### Instructions for the task
Copy all lines below containing "learning".
-------- Supplied data --------
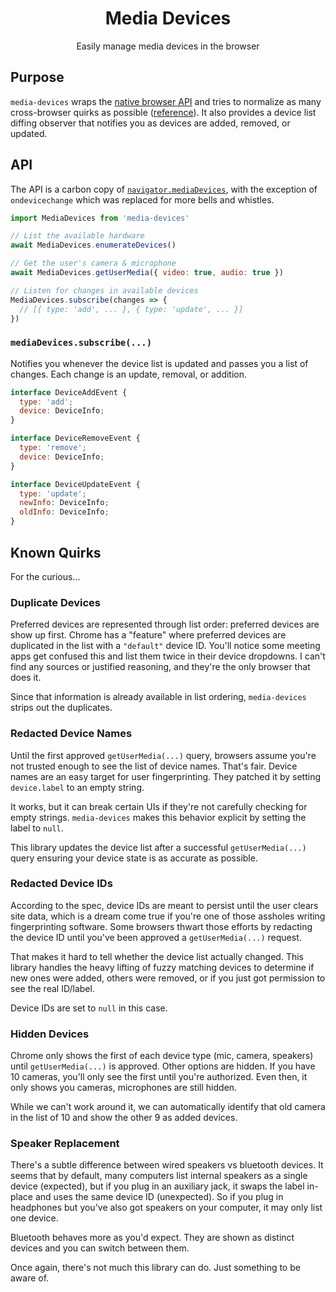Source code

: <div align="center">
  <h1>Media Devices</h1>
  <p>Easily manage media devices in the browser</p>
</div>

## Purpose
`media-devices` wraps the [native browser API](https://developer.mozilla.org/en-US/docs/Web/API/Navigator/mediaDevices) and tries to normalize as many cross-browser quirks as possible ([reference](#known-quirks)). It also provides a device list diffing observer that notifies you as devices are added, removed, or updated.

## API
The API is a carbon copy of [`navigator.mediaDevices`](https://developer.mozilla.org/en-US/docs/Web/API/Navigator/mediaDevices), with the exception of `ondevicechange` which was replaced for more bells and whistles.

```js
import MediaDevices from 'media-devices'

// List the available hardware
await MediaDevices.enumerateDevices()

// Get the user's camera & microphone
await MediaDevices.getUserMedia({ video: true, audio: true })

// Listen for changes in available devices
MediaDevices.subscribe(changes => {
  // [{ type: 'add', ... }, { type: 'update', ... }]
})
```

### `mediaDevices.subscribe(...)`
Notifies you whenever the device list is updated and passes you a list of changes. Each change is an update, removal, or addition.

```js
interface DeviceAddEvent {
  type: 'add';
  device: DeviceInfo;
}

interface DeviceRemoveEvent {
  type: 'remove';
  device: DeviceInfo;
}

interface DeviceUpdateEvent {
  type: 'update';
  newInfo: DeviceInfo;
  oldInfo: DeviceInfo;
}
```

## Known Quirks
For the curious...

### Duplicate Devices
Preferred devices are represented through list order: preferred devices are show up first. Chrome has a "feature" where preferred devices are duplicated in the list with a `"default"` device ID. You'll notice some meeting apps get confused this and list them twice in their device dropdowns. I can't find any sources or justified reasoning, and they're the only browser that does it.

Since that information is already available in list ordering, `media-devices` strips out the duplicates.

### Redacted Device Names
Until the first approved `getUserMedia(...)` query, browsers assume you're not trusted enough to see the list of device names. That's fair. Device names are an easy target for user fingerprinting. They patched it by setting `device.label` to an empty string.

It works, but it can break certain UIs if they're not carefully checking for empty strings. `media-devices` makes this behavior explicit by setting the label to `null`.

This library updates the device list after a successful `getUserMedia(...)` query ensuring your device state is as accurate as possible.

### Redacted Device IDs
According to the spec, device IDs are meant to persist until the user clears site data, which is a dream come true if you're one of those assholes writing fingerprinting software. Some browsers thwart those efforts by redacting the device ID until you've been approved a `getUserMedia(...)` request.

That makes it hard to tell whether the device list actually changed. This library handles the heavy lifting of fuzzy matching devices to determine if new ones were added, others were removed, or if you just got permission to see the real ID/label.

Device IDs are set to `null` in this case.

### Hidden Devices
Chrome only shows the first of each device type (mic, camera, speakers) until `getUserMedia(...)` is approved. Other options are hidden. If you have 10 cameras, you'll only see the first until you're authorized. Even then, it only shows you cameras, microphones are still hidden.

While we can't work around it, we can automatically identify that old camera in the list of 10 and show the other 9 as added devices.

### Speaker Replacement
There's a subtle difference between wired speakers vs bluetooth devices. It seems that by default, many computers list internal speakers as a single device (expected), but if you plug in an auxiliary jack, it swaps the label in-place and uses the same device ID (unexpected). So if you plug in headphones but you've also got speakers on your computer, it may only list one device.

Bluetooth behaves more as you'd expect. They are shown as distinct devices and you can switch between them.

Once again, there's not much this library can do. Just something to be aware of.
--------
-------- Supplied data --------
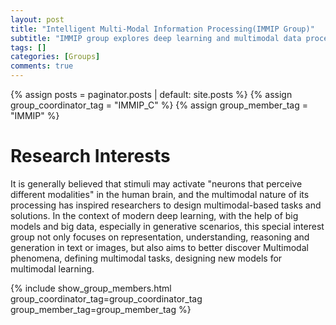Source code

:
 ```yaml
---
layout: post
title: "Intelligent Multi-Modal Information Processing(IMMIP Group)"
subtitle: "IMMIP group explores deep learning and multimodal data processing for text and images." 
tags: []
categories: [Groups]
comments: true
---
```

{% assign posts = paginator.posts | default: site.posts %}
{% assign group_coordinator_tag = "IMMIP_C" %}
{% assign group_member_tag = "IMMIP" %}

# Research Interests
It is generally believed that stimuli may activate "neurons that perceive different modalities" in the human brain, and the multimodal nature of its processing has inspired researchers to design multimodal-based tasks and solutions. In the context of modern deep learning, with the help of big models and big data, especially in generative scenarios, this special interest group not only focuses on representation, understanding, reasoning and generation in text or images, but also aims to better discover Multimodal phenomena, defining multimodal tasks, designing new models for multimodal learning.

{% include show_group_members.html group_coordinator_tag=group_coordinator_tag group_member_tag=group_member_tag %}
--------
### Written answer
subtitle: "IMMIP group explores deep learning and multimodal data processing for text and images." 
It is generally believed that stimuli may activate "neurons that perceive different modalities" in the human brain, and the multimodal nature of its processing has inspired researchers to design multimodal-based tasks and solutions. In the context of modern deep learning, with the help of big models and big data, especially in generative scenarios, this special interest group not only focuses on representation, understanding, reasoning and generation in text or images, but also aims to better discover Multimodal phenomena, defining multimodal tasks, designing new models for multimodal learning.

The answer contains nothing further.